Xie did not commit the country to the Global Methane Pledge, which 104 countries signed onto during the conference promising to cut their methane emissions by 30 percent during the five-year period between 2025 and 2030.
Early into the summit, Xie also defended China’s reliance on coal—which supplies around 60 percent of the country’s electricity supply—saying Beijing is “at a special development stage” and already “making our biggest possible effort to address climate change.”
Beijing, in the joint declaration, promised to phase down coal consumption over the next decade and cooperate with America to boost clean energy. The two countries will also share technology innovation aimed at slowing climate change. A bilateral meeting on reducing methane, the second-largest source of greenhouse gases after carbon dioxide, will be convened in the first half of 2022, the announcement said.
Kerry said the declaration was a “roadmap for our present and future collaboration” on climate.
“You know the expression that the journey of a thousand miles begins with a single step. Well, every step matters right now, and we have a long journey ahead of us,” he told reporters.
U.N. Secretary-General Antonio Guterres welcomed the agreement between China and the United States.
“Tackling the climate crisis requires international collaboration and solidarity, and this is an important step in the right direction,” he wrote on Twitter.
“We’re honest about the differences. We certainly know what they are and we’ve articulated them,” Kerry told reporters. “But that’s not my lane here. My job is to be the climate guy and stay focused on trying to move the climate agenda forward.”
The regime has not been sincere about tackling climate change but is merely playing the issue to its advantage, some China experts have said.

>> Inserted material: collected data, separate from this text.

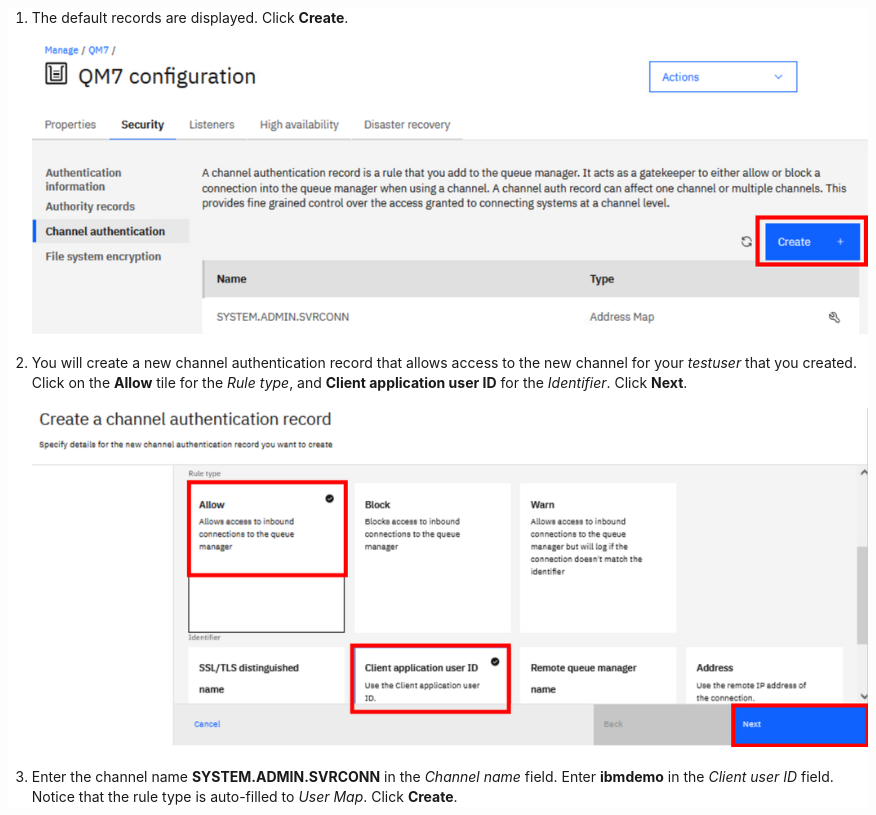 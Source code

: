 1. The default records are displayed. Click **Create**. 

	![](./images/image145a.png) 	 
1. You will create a new channel authentication record that allows access to the new channel for your *testuser* that you created. Click on the **Allow** tile for the *Rule type*, and **Client application user ID** for the *Identifier*. Click **Next**.

	![](./images/image146a.png) 
	
	
1. Enter the channel name **SYSTEM.ADMIN.SVRCONN** in the *Channel name* field. Enter **ibmdemo** in the *Client user ID* field. Notice that the rule type is auto-filled to *User Map*. Click **Create**.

Even as China expands wind and solar capacity, such efforts are driven by a need to satiate energy shortage, according to Katie Tubb, an economic policy analyst at the Heritage Foundation think tank.
China has made a long-term target to reach carbon neutrality by 2060, 10 years later than the deadline set by developed countries. In Tubb’s point of view, it is a strategic decision for the regime to see the West pursue green technologies and potentially reap any fruit coming out of it.
“They’re hedging their bets,” she said.
Miles Yu, the principal China policy advisor to former Secretary of State Mike Pompeo, said getting China’s cooperation on climate is a “very difficult” task.
Climate change is not “China’s top strategic priority” but a potential lever for Beijing to extract concessions on issues such as human rights and trade from the United States, Yu said.
“They focus on this radical push for just economic power at any cost, even at the expense of global ecology.”